Rolling Stone has never shied away from provocative covers: From a stylized image of Charles Manson to a topless Janet Jackson, the magazine has successfully riled the American public for decades. But its latest cover, featuring alleged Boston bomber Dzhokhar Tsarnaev, has elicited a new level of controversy.
The cover and a preview of the accompanying story, “Jahar’s World,” were released on Rolling Stone’s website last night. Outrage immediately spread across the social media sphere. In Boston, #BoycottRollingStone began trending on Twitter, and #RollingStone became a worldwide point of discussion. A Facebook post about the cover story has so far received nearly 15,000 comments, almost all of which are negative. Readers accused the magazine of everything from glorifying terrorism to insulting the memory of those who were killed or injured during the Boston attacks. Many also stated that they would be cancelling their Rolling Stone subscriptions.
Several stores have heeded the call to boycott the magazine—or, at least, the issue. CVS pharmacies, which won’t be selling the issue, wrote on its Facebook page, “As a company with deep roots in New England and a strong presence in Boston, we believe this is the right decision out of respect for the victims of the attack and their loved ones.” New England-based convenience store chain Tedeschi Food Shops, wrote, "Tedeschi Food Shops supports the need to share the news with everyone, but cannot support actions that serve to glorify the evil actions of anyone … Music and terrorism don't mix!”

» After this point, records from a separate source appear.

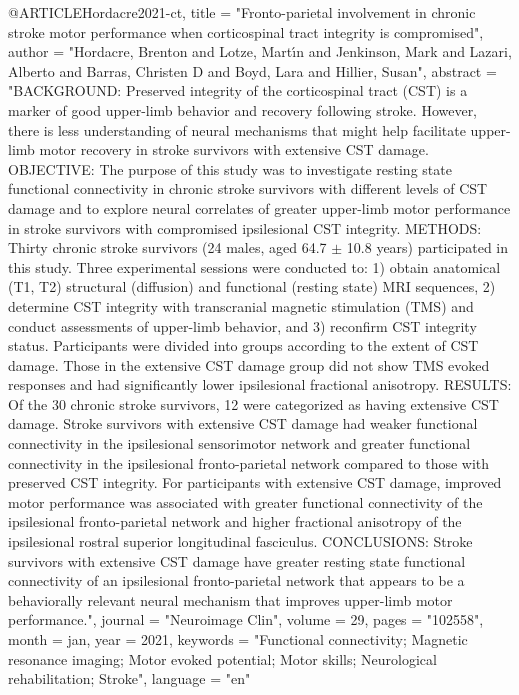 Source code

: @ARTICLE{Hordacre2021-ct,
	title    = "Fronto-parietal involvement in chronic stroke motor performance
	when corticospinal tract integrity is compromised",
	author   = "Hordacre, Brenton and Lotze, Mart{\'\i}n and Jenkinson, Mark and
	Lazari, Alberto and Barras, Christen D and Boyd, Lara and
	Hillier, Susan",
	abstract = "BACKGROUND: Preserved integrity of the corticospinal tract (CST)
	is a marker of good upper-limb behavior and recovery following
	stroke. However, there is less understanding of neural mechanisms
	that might help facilitate upper-limb motor recovery in stroke
	survivors with extensive CST damage. OBJECTIVE: The purpose of
	this study was to investigate resting state functional
	connectivity in chronic stroke survivors with different levels of
	CST damage and to explore neural correlates of greater upper-limb
	motor performance in stroke survivors with compromised
	ipsilesional CST integrity. METHODS: Thirty chronic stroke
	survivors (24 males, aged 64.7 $\pm$ 10.8 years) participated in
	this study. Three experimental sessions were conducted to: 1)
	obtain anatomical (T1, T2) structural (diffusion) and functional
	(resting state) MRI sequences, 2) determine CST integrity with
	transcranial magnetic stimulation (TMS) and conduct assessments
	of upper-limb behavior, and 3) reconfirm CST integrity status.
	Participants were divided into groups according to the extent of
	CST damage. Those in the extensive CST damage group did not show
	TMS evoked responses and had significantly lower ipsilesional
	fractional anisotropy. RESULTS: Of the 30 chronic stroke
	survivors, 12 were categorized as having extensive CST damage.
	Stroke survivors with extensive CST damage had weaker functional
	connectivity in the ipsilesional sensorimotor network and greater
	functional connectivity in the ipsilesional fronto-parietal
	network compared to those with preserved CST integrity. For
	participants with extensive CST damage, improved motor
	performance was associated with greater functional connectivity
	of the ipsilesional fronto-parietal network and higher fractional
	anisotropy of the ipsilesional rostral superior longitudinal
	fasciculus. CONCLUSIONS: Stroke survivors with extensive CST
	damage have greater resting state functional connectivity of an
	ipsilesional fronto-parietal network that appears to be a
	behaviorally relevant neural mechanism that improves upper-limb
	motor performance.",
	journal  = "Neuroimage Clin",
	volume   =  29,
	pages    = "102558",
	month    =  jan,
	year     =  2021,
	keywords = "Functional connectivity; Magnetic resonance imaging; Motor evoked
	potential; Motor skills; Neurological rehabilitation; Stroke",
	language = "en"
}

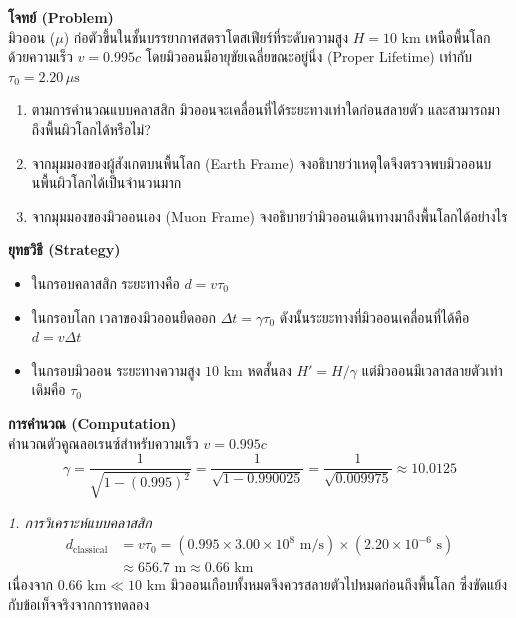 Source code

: \begin{psctexample}
\textbf{โจทย์ (Problem)} \\
มิวออน ($\mu$) ก่อตัวขึ้นในชั้นบรรยากาศสตราโตสเฟียร์ที่ระดับความสูง $H = 10\text{ km}$ เหนือพื้นโลก ด้วยความเร็ว $v = 0.995c$ โดยมิวออนมีอายุขัยเฉลี่ยขณะอยู่นิ่ง (Proper Lifetime) เท่ากับ $\tau_0 = 2.20\,\mu\text{s}$ 
\begin{enumerate}
    \item ตามการคำนวณแบบคลาสสิก มิวออนจะเคลื่อนที่ได้ระยะทางเท่าใดก่อนสลายตัว และสามารถมาถึงพื้นผิวโลกได้หรือไม่?
    \item จากมุมมองของผู้สังเกตบนพื้นโลก (Earth Frame) จงอธิบายว่าเหตุใดจึงตรวจพบมิวออนบนพื้นผิวโลกได้เป็นจำนวนมาก
    \item จากมุมมองของมิวออนเอง (Muon Frame) จงอธิบายว่ามิวออนเดินทางมาถึงพื้นโลกได้อย่างไร
\end{enumerate}

\textbf{ยุทธวิธี (Strategy)} \\
\begin{itemize}
    \item ในกรอบคลาสสิก ระยะทางคือ $d = v \tau_0$
    \item ในกรอบโลก เวลาของมิวออนยืดออก $\Delta t = \gamma \tau_0$ ดังนั้นระยะทางที่มิวออนเคลื่อนที่ได้คือ $d = v \Delta t$
    \item ในกรอบมิวออน ระยะทางความสูง $10\text{ km}$ หดสั้นลง $H' = H / \gamma$ แต่มิวออนมีเวลาสลายตัวเท่าเดิมคือ $\tau_0$
\end{itemize}

\textbf{การคำนวณ (Computation)} \\
คำนวณตัวคูณลอเรนซ์สำหรับความเร็ว $v = 0.995c$
\begin{equation}
\gamma = \frac{1}{\sqrt{1 - (0.995)^2}} = \frac{1}{\sqrt{1 - 0.990025}} = \frac{1}{\sqrt{0.009975}} \approx 10.0125
\end{equation}

\textit{1. การวิเคราะห์แบบคลาสสิก}
\begin{align}
d_{\text{classical}} &= v \tau_0 = (0.995 \times 3.00 \times 10^8\text{ m/s}) \times (2.20 \times 10^{-6}\text{ s}) \nonumber \\
&\approx 656.7\text{ m} \approx 0.66\text{ km}
\end{align}
เนื่องจาก $0.66\text{ km} \ll 10\text{ km}$ มิวออนเกือบทั้งหมดจึงควรสลายตัวไปหมดก่อนถึงพื้นโลก ซึ่งขัดแย้งกับข้อเท็จจริงจากการทดลอง


\end{psctexample}
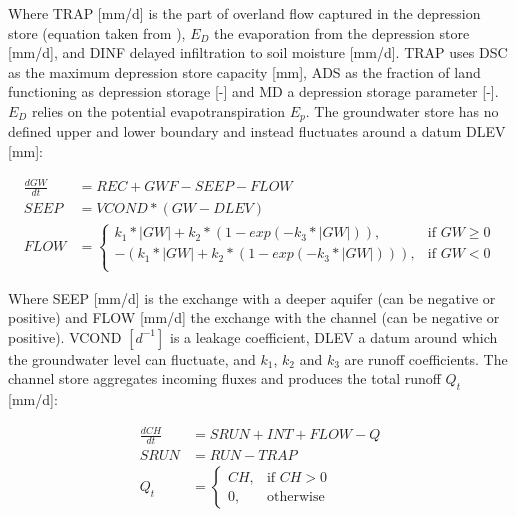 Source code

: Where TRAP [mm/d] is the part of overland flow captured in the depression store (equation taken from \citet{Porter1971}), $E_D$ the evaporation from the depression store [mm/d], and DINF delayed infiltration to soil moisture [mm/d]. TRAP uses DSC as the maximum depression store capacity [mm], ADS as the fraction of land functioning as depression storage [-] and MD a depression storage parameter [-]. $E_D$ relies on the potential evapotranspiration $E_p$. The groundwater store has no defined upper and lower boundary and instead fluctuates around a datum DLEV [mm]:

\begin{align}
	\frac{dGW}{dt} &= REC+GWF - SEEP - FLOW\\
	SEEP &= VCOND*\left(GW - DLEV\right) \\
	FLOW &= \begin{cases}
			k_1*|GW|+k_2*\left(1-exp(-k_3*|GW|)\right), &\text{if } GW \geq 0\\
			-\left(k_1*|GW|+k_2*\left(1-exp(-k_3*|GW|)\right)\right), &\text{if } GW < 0\\
		\end{cases}
\end{align}

Where SEEP [mm/d] is the exchange with a deeper aquifer (can be negative or positive) and FLOW [mm/d] the exchange with the channel (can be negative or positive). VCOND $[d^{-1}]$ is a leakage coefficient, DLEV a datum around which the groundwater level can fluctuate, and $k_1$, $k_2$ and $k_3$ are runoff coefficients. The channel store aggregates incoming fluxes and produces the total runoff $Q_t$ [mm/d]:

\begin{align}
	\frac{dCH}{dt} &= SRUN + INT + FLOW - Q \\
	SRUN &= RUN-TRAP \\
	Q_t &= \begin{cases}
		CH, &\text{if } CH > 0\\
		0, &\text{otherwise}
	\end{cases}
\end{align}

\newpage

When asked for comment, a rep for Rolling Stone provided this statement from the editors: “Our hearts go out to the victims of the Boston Marathon bombing, and our thoughts are always with them and their families. The cover story we are publishing this week falls within the traditions of journalism and Rolling Stone’s long-standing commitment to serious and thoughtful coverage of the most important political and cultural issues of our day. The fact that Dzhokhar Tsarnaev is young, and in the same age group as many of our readers, makes it all the more important for us to examine the complexities of this issue and gain a more complete understanding of how a tragedy like this happens.”
The photo used by Rolling Stone was actually a self-portrait taken by Tsarnaev and posted online, and previously appeared on the cover of the May 5 edition of The New York Times to considerably less criticism. It's also worth noting that Rolling Stone's controversial Charles Manson cover story, which it published in 1970, resulted in a bestselling issue and won a National Magazine Award.
UPDATE: Massachusetts-based Stop & Shop is also opting not to carry the issue "due to the public response and our customers feedback," a spokeswoman said. It's unlikely that the magazine's bottom line will be affected by the boycotts, however; only 5 percent of Rolling Stone's total circulation is sold at retail.
The magazine does stand to get a boost in Web traffic, however. Three years ago, Rolling Stone missed a beat when it failed to immediately post its explosive takedown of Gen. Stanley McChrystal, leaving time for other sites to post pages from the story and get traffic gains at the magazine's expense. Lesson learned: With the Boston bomber story, Rolling Stone posted the story in full.